TRY IT:
Wherever the string "function" shows up in the material below, copy that line.

AVAILABLE RECORDS:
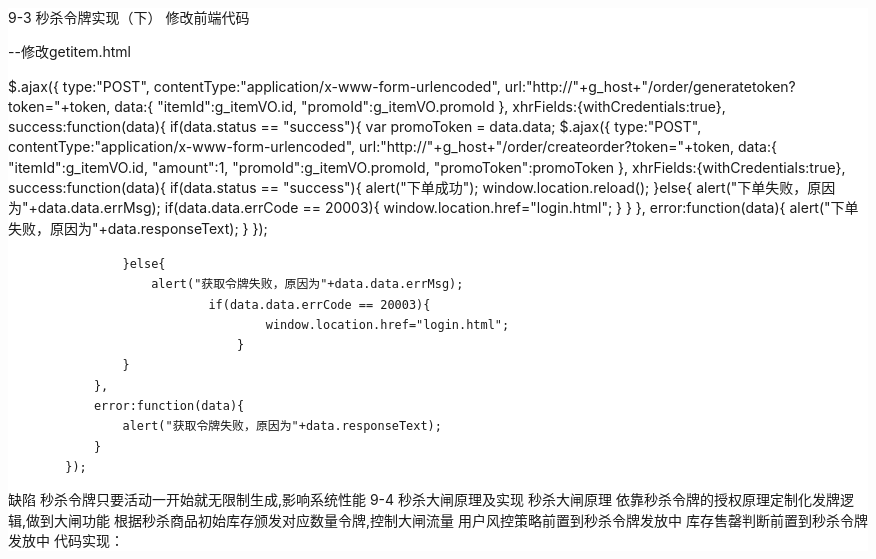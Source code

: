 9-3 秒杀令牌实现（下）
修改前端代码

--修改getitem.html

$.ajax({
				type:"POST",
				contentType:"application/x-www-form-urlencoded",
				url:"http://"+g_host+"/order/generatetoken?token="+token,
				data:{
					"itemId":g_itemVO.id,
					"promoId":g_itemVO.promoId
				},
				xhrFields:{withCredentials:true},
				success:function(data){
					if(data.status == "success"){
						var promoToken = data.data;
						$.ajax({
							type:"POST",
							contentType:"application/x-www-form-urlencoded",
							url:"http://"+g_host+"/order/createorder?token="+token,
							data:{
								"itemId":g_itemVO.id,
								"amount":1,
								"promoId":g_itemVO.promoId,
								"promoToken":promoToken
							},
							xhrFields:{withCredentials:true},
							success:function(data){
								if(data.status == "success"){
									alert("下单成功");
									window.location.reload();
								}else{
									alert("下单失败，原因为"+data.data.errMsg);
									if(data.data.errCode == 20003){
										window.location.href="login.html";
									}
								}
							},
							error:function(data){
								alert("下单失败，原因为"+data.responseText);
							}
						});


					}else{
						alert("获取令牌失败，原因为"+data.data.errMsg);
								if(data.data.errCode == 20003){
										window.location.href="login.html";
									}
					}
				},
				error:function(data){
					alert("获取令牌失败，原因为"+data.responseText);
				}
			});
缺陷
	秒杀令牌只要活动一开始就无限制生成,影响系统性能
9-4 秒杀大闸原理及实现
秒杀大闸原理
    依靠秒杀令牌的授权原理定制化发牌逻辑,做到大闸功能
    根据秒杀商品初始库存颁发对应数量令牌,控制大闸流量
    用户风控策略前置到秒杀令牌发放中
    库存售罄判断前置到秒杀令牌发放中
代码实现：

WRITTEN REPLY:
				success:function(data){
							success:function(data){
							error:function(data){
				error:function(data){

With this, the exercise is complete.